The BEST Enchiridion on Audible

Very modern and elegant reading of the eternal classic Stoic manual on living. There is no equal. English accent is very pleasing and not grating at all, as one might expect. Small edifying sections deal with one issue each. The overall effect of Stoic philosophy and Epictetus in particular is one of closure. It is for this reason that Stoic authors like Epictetus that focus on individual agency alone are highly edifying and empowering whereas their modern counterparts in existentialist "classics" like "No Exit" don't seem concerned with edifying and empowering so much as nauseating. Epictetus was a slave who became a free man and philosophically educated, having been allowed to be educated by his master and eventually freed.

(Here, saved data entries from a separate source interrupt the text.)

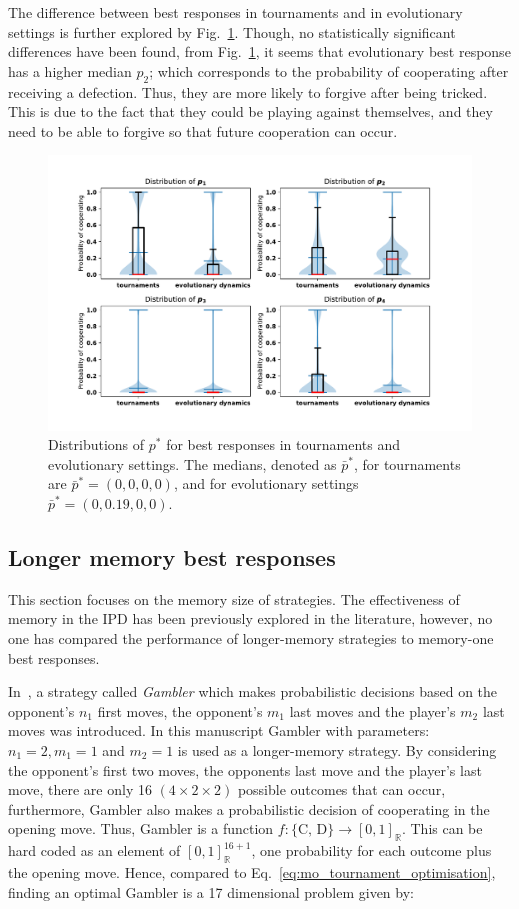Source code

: \documentclass[10pt]{article}
\newcommand{\R}{\mathbb{R}}
\begin{document}
The difference between best responses in tournaments and in evolutionary
settings is further explored by Fig.~\ref{fig:behaviour_violin_plots}.
Though, no statistically significant differences have been found, from
Fig.~\ref{fig:behaviour_violin_plots}, it seems that evolutionary best
response has a higher median $p_2$; which corresponds to the probability of cooperating
after receiving a defection. Thus, they are more likely to forgive after
being tricked. This is due to the fact that they could be playing against
themselves, and they need to be able to forgive so that future cooperation can
occur.

\begin{figure}[!htbp]
    \centering
    \includegraphics[width=.55\textwidth]{img/behaviour_violin_plots.pdf}
    \caption{Distributions of \(p^*\) for best responses in tournaments and
    evolutionary settings. The medians, denoted as \(\bar{p}^*\), for tournaments
    are \(\bar{p}^* = (0, 0, 0, 0)\), and for evolutionary settings
    \(\bar{p}^* = (0, 0.19, 0, 0)\).}
    \label{fig:behaviour_violin_plots}
\end{figure}

\subsection{Longer memory best responses}

This section focuses on the memory size of strategies. The effectiveness of
memory in the IPD has been previously explored in the literature, however, no one
has compared the performance of longer-memory
strategies to memory-one best responses.

In~\cite{Harper2017}, a strategy called \textit{Gambler} which makes
probabilistic decisions based on the opponent's \(n_1\) first moves, the
opponent's \(m_1\) last moves and the player's \(m_2\) last moves was
introduced. In this manuscript Gambler with parameters: $n_1 = 2, m_1 = 1$ and $m_2 = 1$ is used
as a longer-memory strategy.
By considering the opponent's first two moves, the opponents last move and the
player's last move, there are only 16 $(4 \times 2 \times 2)$ possible outcomes
that can occur, furthermore, Gambler also makes a probabilistic decision of
cooperating in the opening move. Thus, Gambler is a function \(f: \{\text{C,
D}\} \rightarrow [0, 1]_{\R}\). This can be hard coded as an element
of \([0, 1]_{\R} ^ {16 + 1}\), one probability for each outcome plus the opening
move. Hence, compared to Eq.~\ref{eq:mo_tournament_optimisation}, finding an
optimal Gambler is a 17 dimensional problem given by:
\end{document}
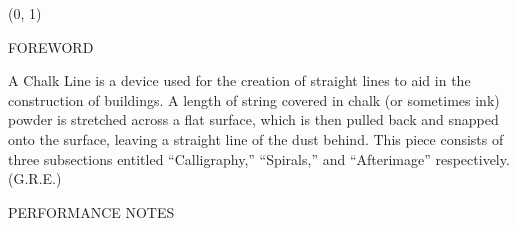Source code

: \documentclass[11pt]{article}
\begin{document}
\begin{textblock}{23}(0, 1)
\begin{center}
\huge FOREWORD
\end{center}
\end{textblock}

\vspace*{0.25\baselineskip}

\begingroup
\begin{center}
A Chalk Line is a device used for the creation of straight lines to aid in the construction of buildings. A length of string covered in chalk (or sometimes ink) powder is stretched across a flat surface, which is then pulled back and snapped onto the surface, leaving a straight line of the dust behind. This piece consists of three subsections entitled ``Calligraphy,'' ``Spirals,'' and ``Afterimage'' respectively.
\rightskip\leftskip
\phantom{text} \hfill (G.R.E.)
\end{center}
\endgroup

\vspace*{1\baselineskip}

\begin{center}
\huge PERFORMANCE NOTES
\end{center}
\end{document}
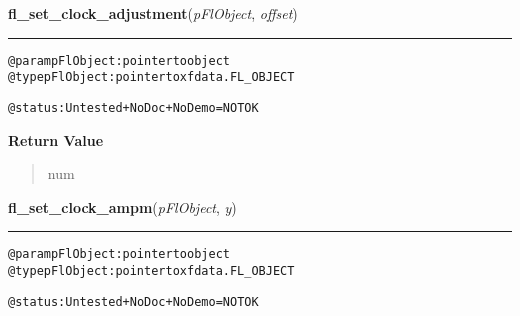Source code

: \hspace{.8\funcindent}\begin{boxedminipage}{\funcwidth}

    \raggedright \textbf{fl\_set\_clock\_adjustment}(\textit{pFlObject}, \textit{offset})

    \vspace{-1.5ex}

    \rule{\textwidth}{0.5\fboxrule}
\setlength{\parskip}{2ex}
\begin{alltt}
@param pFlObject: pointer to object
@type pFlObject: pointer to xfdata.FL\_OBJECT

        @status: Untested + NoDoc + NoDemo = NOT OK
    
\end{alltt}

\setlength{\parskip}{1ex}
      \textbf{Return Value}
    \vspace{-1ex}

      \begin{quote}
      num

      \end{quote}

    \end{boxedminipage}

    \label{xformslib:flclock:fl_set_clock_ampm}

    \vspace{0.5ex}

\hspace{.8\funcindent}\begin{boxedminipage}{\funcwidth}

    \raggedright \textbf{fl\_set\_clock\_ampm}(\textit{pFlObject}, \textit{y})

    \vspace{-1.5ex}

    \rule{\textwidth}{0.5\fboxrule}
\setlength{\parskip}{2ex}
\begin{alltt}
        @param pFlObject: pointer to object
@type pFlObject: pointer to xfdata.FL\_OBJECT

        @status: Untested + NoDoc + NoDemo = NOT OK
    
\end{alltt}

\setlength{\parskip}{1ex}
    \end{boxedminipage}



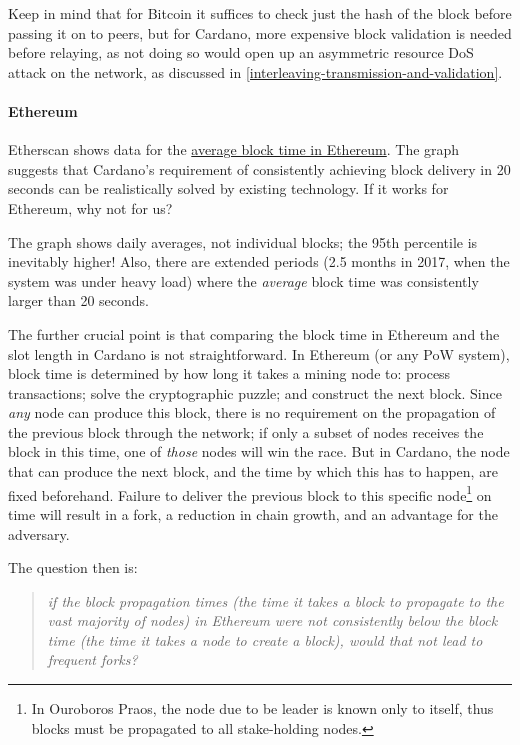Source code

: \documentclass[11pt,a4paper]{article}
\begin{document}
Keep in mind that for Bitcoin it suffices to check just the hash of the
block before passing it on to peers, but for Cardano, more expensive
block validation is needed before relaying, as not doing so would open
up an asymmetric resource DoS attack on the network, as discussed in
\cref{interleaving-transmission-and-validation}.

\paragraph{Ethereum}
\label{ethereum}

Etherscan shows data for the
\href{https://etherscan.io/chart/blocktime}{{average block time in
Ethereum}}. The graph suggests that Cardano's requirement of
consistently achieving block delivery in 20 seconds can be realistically
solved by existing technology. If it works for Ethereum, why not for us?

The graph shows daily averages, not individual blocks; the 95th
percentile is inevitably higher! Also, there are extended periods (2.5
months in 2017, when the system was under heavy load) where the
\emph{average} block time was consistently larger than 20 seconds.

The further crucial point is that comparing the block time in Ethereum
and the slot length in Cardano is not straightforward. In Ethereum (or
any PoW system), block time is determined by how long it takes a mining
node to: process transactions; solve the cryptographic puzzle; and
construct the next block. Since \emph{any} node can produce this block,
there is no requirement on the propagation of the previous block through
the network; if only a subset of nodes receives the block in this time,
one of \emph{those} nodes will win the race. But in Cardano, the node
that can produce the next block, and the time by which this has to
happen, are fixed beforehand. Failure to deliver the previous block to
this specific node\footnote{In Ouroboros Praos, the node due to be
  leader is known only to itself, thus blocks must be propagated to all
  stake-holding nodes.} on time will result in a fork, a reduction in
chain growth, and an advantage for the adversary.

The question then is:

\begin{quote}
\emph{if the block propagation times (the time it takes a block to
propagate to the vast majority of nodes) in Ethereum were not
consistently below the block time (the time it takes a node to create a
block), would that not lead to frequent forks?}
\end{quote}
\end{document}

Epictetus thus embodies the Roman egalitarian ideal of the latent possibility of upward mobility and stands somewhat as an odd kind of monument to empire in the process. Empire allows individual agency an almost free reign, though not without restraints and disadvantages. Yet those very disadvantages are what propel the individual agency to overcome, to excel, to go beyond - well beyond. Epictetus embodies Friedrich H. W. Hegel's master and slave narrative, which holds the dialectically historical view that eventually the slave becomes a master through mastery of those tasks and considerations that the slave master does not deign to face up to through sluggish and arguably immoral tendency toward ennui. Epictetus is a successfully sobering splash of cold water in the face as one tries to wake up from sleep. He is the coffee that eventually awakens the mind toward one's own true realization of freedom, even in the midst of one's own apparent outward chains.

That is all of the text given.